The global economic trade is down 8.4 percent so far this year. Among the many economic indicators that experts use to gauge the health of the world economy, the Baltic Dry Index (BDI) usually goes unnoticed. This Index offers an indication of the global demand and supply of major stock materials that are used by manufacturers at the beginning of production. And the shocking truth is that the index has been plummeting to reach a new low not seen before.

BDI is often considered a good indicator about the state of the global economy. Economic pundits consider the index as a crystal ball to provide insight about the general direction of the global economy.

An upward-trending BDI indicates strong global demand of commodities. A high BDI reading shows that producers are purchasing more raw materials, which in turn is indicative of growth in global economic activities. On the contrary, a downward trending BDI indicates slowdown in economic activities.

Just a month ago, BDI was showing a reading of 950, but now it has fallen all the way to 498. And when you look at the trade numbers of specific countries, the significance of the numbers become quite apparent.

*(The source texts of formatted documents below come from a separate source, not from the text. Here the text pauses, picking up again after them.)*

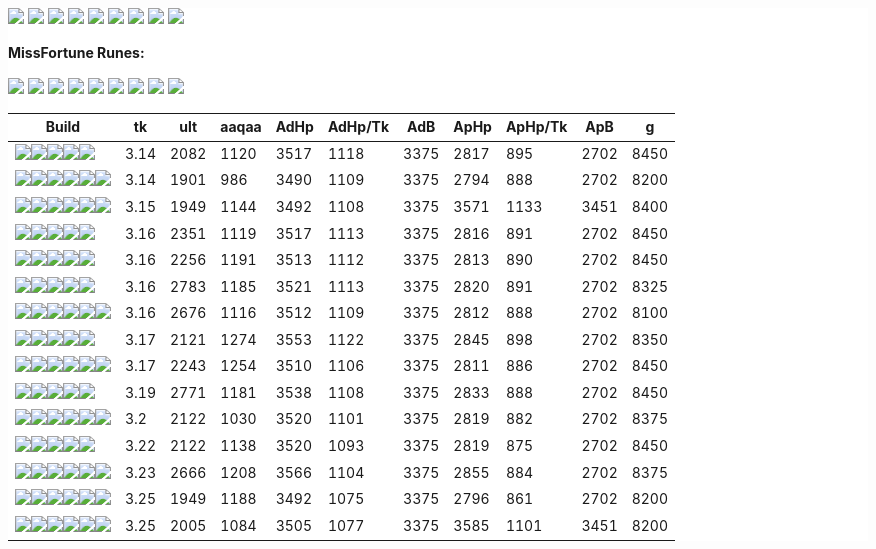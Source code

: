 



![](/Styles/Precision/LethalTempo/LethalTempo.png)
![](/Styles/Precision/Overheal.png)
![](/Styles/Precision/LegendAlacrity/LegendAlacrity.png)
![](/Styles/Precision/CutDown/CutDown.png)
![](/Styles/Resolve/BonePlating/BonePlating.png)
![](/Styles/Sorcery/Unflinching/Unflinching.png)
![](/StatMods/StatModsAttackSpeedIcon.png)
![](/StatMods/StatModsAdaptiveForceIcon.png)
![](/StatMods/StatModsArmorIcon.png)



**MissFortune Runes:**


![](/Styles/Sorcery/ArcaneComet/ArcaneComet.png)
![](/Styles/Sorcery/ManaflowBand/ManaflowBand.png)
![](/Styles/Sorcery/AbsoluteFocus/AbsoluteFocus.png)
![](/Styles/Sorcery/GatheringStorm/GatheringStorm.png)
![](/Styles/Domination/EyeballCollection/EyeballCollection.png)
![](/Styles/Domination/TreasureHunter/TreasureHunter.png)
![](/StatMods/StatModsAdaptiveForceIcon.png)
![](/StatMods/StatModsAdaptiveForceIcon.png)
![](/StatMods/StatModsArmorIcon.png)





 Build |tk|ult|aaqaa|AdHp|AdHp/Tk|AdB|ApHp|ApHp/Tk|ApB|g
-|-|-|-|-|-|-|-|-|-|-
![](/item/6672.png)![](/item/3087.png)![](/item/1053.png)![](/item/1055.png)![](/item/3006.png)|3.14|2082|1120|3517|1118|3375|2817|895|2702|8450
![](/item/6672.png)![](/item/3115.png)![](/item/1001.png)![](/item/1053.png)![](/item/1055.png)![](/item/1036.png)|3.14|1901|986|3490|1109|3375|2794|888|2702|8200
![](/item/3124.png)![](/item/3091.png)![](/item/1001.png)![](/item/1053.png)![](/item/1055.png)![](/item/1036.png)|3.15|1949|1144|3492|1108|3375|3571|1133|3451|8400
![](/item/6672.png)![](/item/6676.png)![](/item/1053.png)![](/item/1055.png)![](/item/3006.png)|3.16|2351|1119|3517|1113|3375|2816|891|2702|8450
![](/item/6672.png)![](/item/3033.png)![](/item/1053.png)![](/item/1055.png)![](/item/3006.png)|3.16|2256|1191|3513|1112|3375|2813|890|2702|8450
![](/item/6672.png)![](/item/3142.png)![](/item/1053.png)![](/item/1055.png)![](/item/1037.png)|3.16|2783|1185|3521|1113|3375|2820|891|2702|8325
![](/item/6672.png)![](/item/6691.png)![](/item/1001.png)![](/item/1053.png)![](/item/1055.png)![](/item/1036.png)|3.16|2676|1116|3512|1109|3375|2812|888|2702|8100
![](/item/6672.png)![](/item/3153.png)![](/item/1001.png)![](/item/1055.png)![](/item/1038.png)|3.17|2121|1274|3553|1122|3375|2845|898|2702|8350
![](/item/6672.png)![](/item/6671.png)![](/item/1053.png)![](/item/1055.png)![](/item/1036.png)![](/item/1036.png)|3.17|2243|1254|3510|1106|3375|2811|886|2702|8450
![](/item/6676.png)![](/item/3033.png)![](/item/1053.png)![](/item/1055.png)![](/item/3006.png)|3.19|2771|1181|3538|1108|3375|2833|888|2702|8450
![](/item/6672.png)![](/item/3046.png)![](/item/1053.png)![](/item/1055.png)![](/item/1037.png)![](/item/1036.png)|3.2|2122|1030|3520|1101|3375|2819|882|2702|8375
![](/item/6672.png)![](/item/3095.png)![](/item/1053.png)![](/item/1055.png)![](/item/3006.png)|3.22|2122|1138|3520|1093|3375|2819|875|2702|8450
![](/item/3153.png)![](/item/6691.png)![](/item/1001.png)![](/item/1055.png)![](/item/1037.png)![](/item/1036.png)|3.23|2666|1208|3566|1104|3375|2855|884|2702|8375
![](/item/6672.png)![](/item/3124.png)![](/item/1001.png)![](/item/1053.png)![](/item/1055.png)![](/item/1036.png)|3.25|1949|1188|3492|1075|3375|2796|861|2702|8200
![](/item/6672.png)![](/item/3091.png)![](/item/1001.png)![](/item/1053.png)![](/item/1055.png)![](/item/1036.png)|3.25|2005|1084|3505|1077|3375|3585|1101|3451|8200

US Economic Data Indicative of Imminent Global Meltdown

Warning: The latest economic data released by the US Census Bureau shows that inventories increased again, wholesales declined again, and the inventory-to-sales ratio has reached the levels that were last seen just after the 2008 global meltdown.

Inventory-to-sales ratio is an important figure that shows how long the merchandise remained hung up before being sold. This ratio has been getting worse with each passing month. This recent spike to 1.31 in August this year is the same level it had reached after the economic crises began in 2008.

Wholesale merchants are hit the most with the increase in inventory-to-sales ratio as it has tied up their capital. When they are unable to get rid of the inventory, they resort to slash orders. This creates a chain reaction affecting every member in the supply chain that may lead to disastrous consequences. The effects can range from business cycle recession similar to one occurred in 2001 to a general global crises as seen in 2008.